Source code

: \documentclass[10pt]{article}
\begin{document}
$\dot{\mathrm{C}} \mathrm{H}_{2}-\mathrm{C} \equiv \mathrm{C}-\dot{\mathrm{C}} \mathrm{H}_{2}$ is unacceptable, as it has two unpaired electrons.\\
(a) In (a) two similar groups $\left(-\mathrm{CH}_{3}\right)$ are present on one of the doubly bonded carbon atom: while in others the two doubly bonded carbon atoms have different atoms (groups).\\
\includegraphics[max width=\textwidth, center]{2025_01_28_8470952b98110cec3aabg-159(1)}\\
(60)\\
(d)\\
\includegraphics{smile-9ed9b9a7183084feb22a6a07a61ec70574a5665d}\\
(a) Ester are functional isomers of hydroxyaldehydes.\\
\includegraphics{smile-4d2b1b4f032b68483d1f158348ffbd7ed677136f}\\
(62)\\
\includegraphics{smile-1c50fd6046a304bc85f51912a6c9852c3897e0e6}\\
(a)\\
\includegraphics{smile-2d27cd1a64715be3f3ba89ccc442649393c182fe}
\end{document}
________________________________________
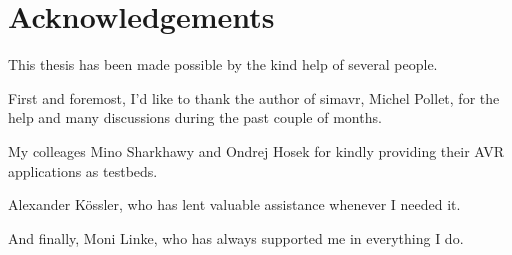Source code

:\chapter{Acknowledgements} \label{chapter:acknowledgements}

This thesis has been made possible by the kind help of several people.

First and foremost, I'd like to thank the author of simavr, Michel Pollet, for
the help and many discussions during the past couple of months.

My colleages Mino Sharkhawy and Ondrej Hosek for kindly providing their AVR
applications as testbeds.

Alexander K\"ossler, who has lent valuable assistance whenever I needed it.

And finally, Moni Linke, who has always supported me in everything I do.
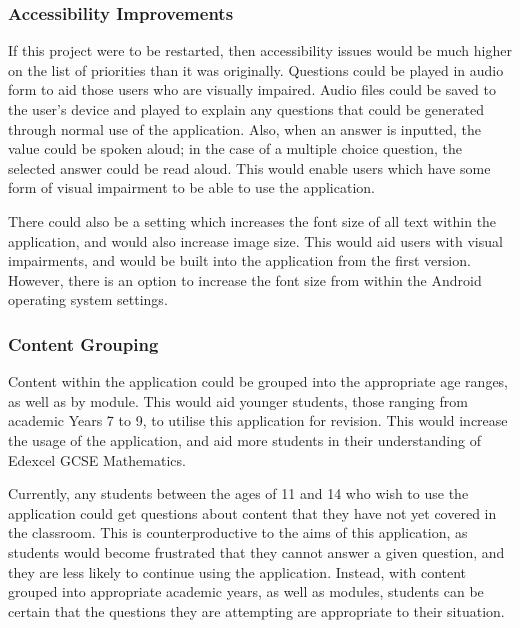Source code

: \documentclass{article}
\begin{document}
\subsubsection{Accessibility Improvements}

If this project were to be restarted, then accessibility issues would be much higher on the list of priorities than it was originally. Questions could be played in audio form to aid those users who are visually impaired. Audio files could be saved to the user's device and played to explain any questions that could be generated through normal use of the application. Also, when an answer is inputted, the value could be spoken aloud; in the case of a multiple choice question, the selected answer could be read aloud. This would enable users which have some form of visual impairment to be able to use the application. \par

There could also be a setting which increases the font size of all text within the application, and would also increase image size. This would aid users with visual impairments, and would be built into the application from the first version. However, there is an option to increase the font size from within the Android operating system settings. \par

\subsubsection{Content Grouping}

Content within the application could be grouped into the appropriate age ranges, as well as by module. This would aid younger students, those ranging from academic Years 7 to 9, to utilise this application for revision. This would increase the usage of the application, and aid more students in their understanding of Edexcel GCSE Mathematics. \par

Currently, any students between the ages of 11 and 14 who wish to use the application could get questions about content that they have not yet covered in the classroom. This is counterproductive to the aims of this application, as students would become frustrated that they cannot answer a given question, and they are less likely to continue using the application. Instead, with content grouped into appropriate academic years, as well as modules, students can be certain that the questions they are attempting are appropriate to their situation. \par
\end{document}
________________________________________
Brief.
In the records above, how many lines contain the word "which"? State only the number.

Response area.
2